ASSIGNED TASK: Scan the material for the word "keep", and copy each line where it shows up.

<<<<

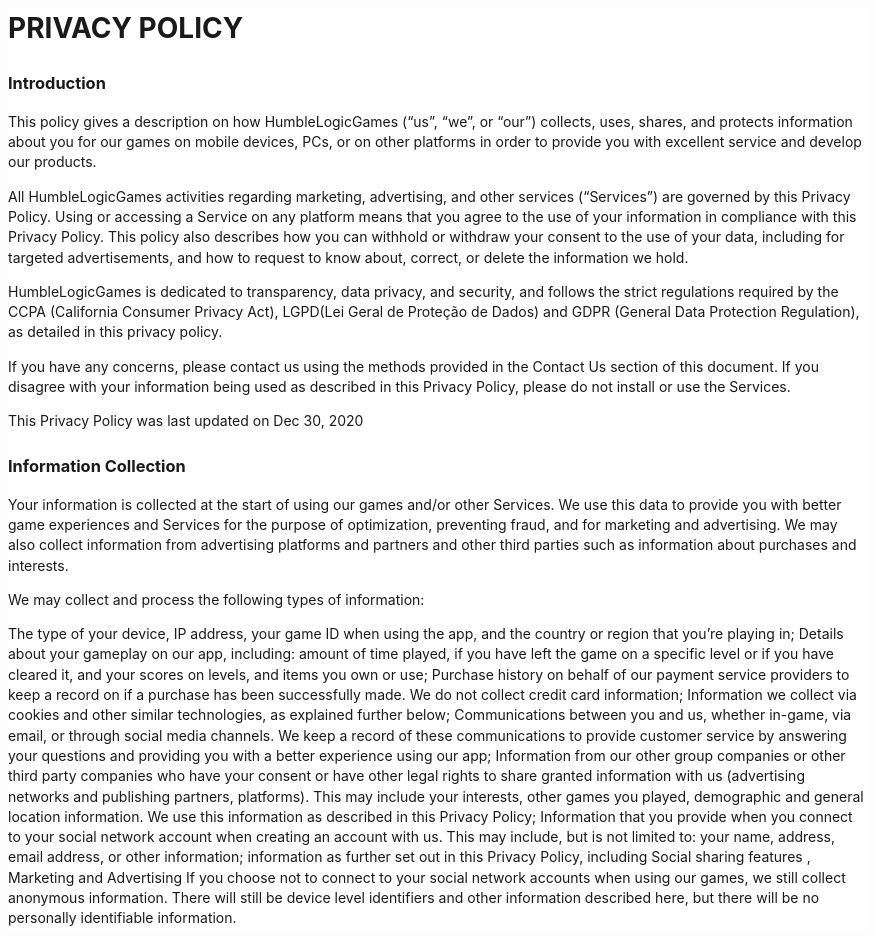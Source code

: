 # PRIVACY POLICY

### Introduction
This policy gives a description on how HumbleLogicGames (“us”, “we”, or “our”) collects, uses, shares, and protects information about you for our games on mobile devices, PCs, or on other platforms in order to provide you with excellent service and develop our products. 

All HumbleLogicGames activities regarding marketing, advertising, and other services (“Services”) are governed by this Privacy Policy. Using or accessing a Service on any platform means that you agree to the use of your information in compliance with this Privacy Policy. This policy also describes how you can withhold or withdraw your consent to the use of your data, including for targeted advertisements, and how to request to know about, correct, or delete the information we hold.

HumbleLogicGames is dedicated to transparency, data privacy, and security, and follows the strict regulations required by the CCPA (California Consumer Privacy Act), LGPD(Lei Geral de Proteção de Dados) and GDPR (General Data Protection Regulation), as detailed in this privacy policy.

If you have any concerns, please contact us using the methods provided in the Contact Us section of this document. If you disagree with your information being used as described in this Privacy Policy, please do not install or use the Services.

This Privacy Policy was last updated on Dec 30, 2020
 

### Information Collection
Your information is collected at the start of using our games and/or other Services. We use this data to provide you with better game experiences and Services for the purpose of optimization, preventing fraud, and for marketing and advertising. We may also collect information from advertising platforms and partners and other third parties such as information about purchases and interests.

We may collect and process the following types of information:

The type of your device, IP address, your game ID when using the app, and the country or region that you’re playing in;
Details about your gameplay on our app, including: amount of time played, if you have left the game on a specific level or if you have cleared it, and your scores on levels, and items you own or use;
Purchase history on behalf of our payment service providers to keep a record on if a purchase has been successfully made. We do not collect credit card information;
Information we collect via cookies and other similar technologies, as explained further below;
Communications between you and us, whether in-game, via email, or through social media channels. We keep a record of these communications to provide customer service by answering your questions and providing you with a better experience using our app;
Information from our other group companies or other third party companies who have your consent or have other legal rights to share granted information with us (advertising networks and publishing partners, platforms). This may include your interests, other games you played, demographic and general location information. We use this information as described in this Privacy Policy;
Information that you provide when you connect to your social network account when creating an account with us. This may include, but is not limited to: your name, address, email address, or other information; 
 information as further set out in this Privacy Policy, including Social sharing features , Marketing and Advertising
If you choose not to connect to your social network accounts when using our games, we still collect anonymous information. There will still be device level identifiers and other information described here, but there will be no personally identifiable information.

>>>>

SOLUTION:
Purchase history on behalf of our payment service providers to keep a record on if a purchase has been successfully made. We do not collect credit card information;
Communications between you and us, whether in-game, via email, or through social media channels. We keep a record of these communications to provide customer service by answering your questions and providing you with a better experience using our app;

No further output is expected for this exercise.